- _Information given_
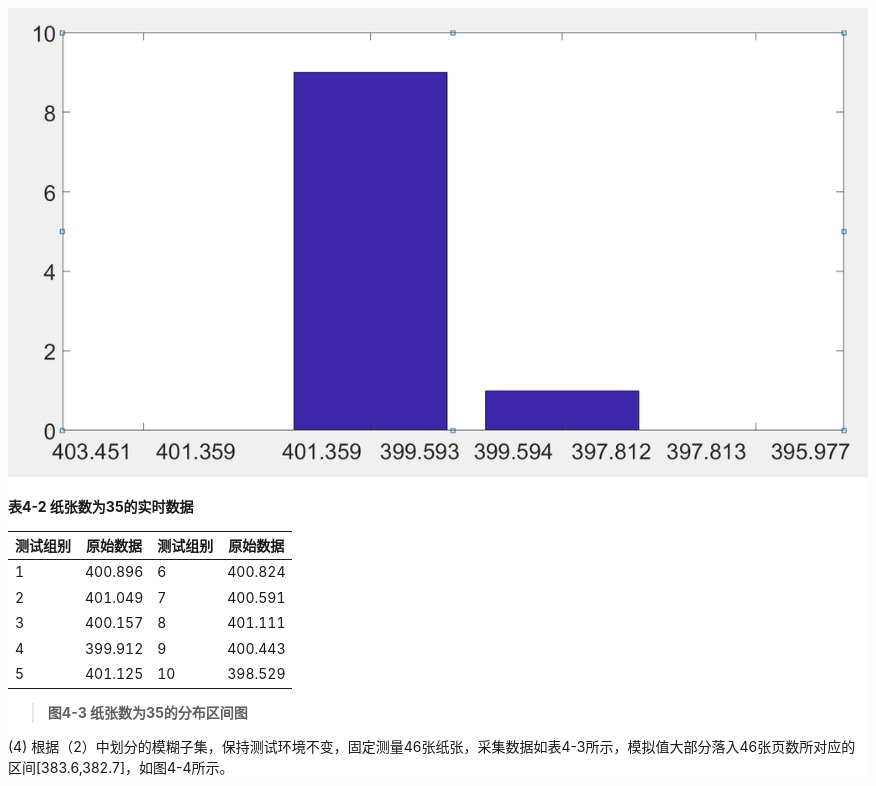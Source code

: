 ![](media/c45d8d729b636aa9712018bf969c4e80.png)

**表4-2 纸张数为35的实时数据**

| 测试组别 | 原始数据 | 测试组别 | 原始数据 |
|----------|----------|----------|----------|
| 1        | 400.896  | 6        | 400.824  |
| 2        | 401.049  | 7        | 400.591  |
| 3        | 400.157  | 8        | 401.111  |
| 4        | 399.912  | 9        | 400.443  |
| 5        | 401.125  | 10       | 398.529  |

>   **图4-3 纸张数为35的分布区间图**

(4)
根据（2）中划分的模糊子集，保持测试环境不变，固定测量46张纸张，采集数据如表4-3所示，模拟值大部分落入46张页数所对应的区间[383.6,382.7]，如图4-4所示。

- _Activity_
Print the entries above word for word, without pictures.

- _Problem solution_
Source code

: ![](media/c45d8d729b636aa9712018bf969c4e80.png)

**表4-2 纸张数为35的实时数据**

| 测试组别 | 原始数据 | 测试组别 | 原始数据 |
|----------|----------|----------|----------|
| 1        | 400.896  | 6        | 400.824  |
| 2        | 401.049  | 7        | 400.591  |
| 3        | 400.157  | 8        | 401.111  |
| 4        | 399.912  | 9        | 400.443  |
| 5        | 401.125  | 10       | 398.529  |

>   **图4-3 纸张数为35的分布区间图**

(4)
根据（2）中划分的模糊子集，保持测试环境不变，固定测量46张纸张，采集数据如表4-3所示，模拟值大部分落入46张页数所对应的区间[383.6,382.7]，如图4-4所示。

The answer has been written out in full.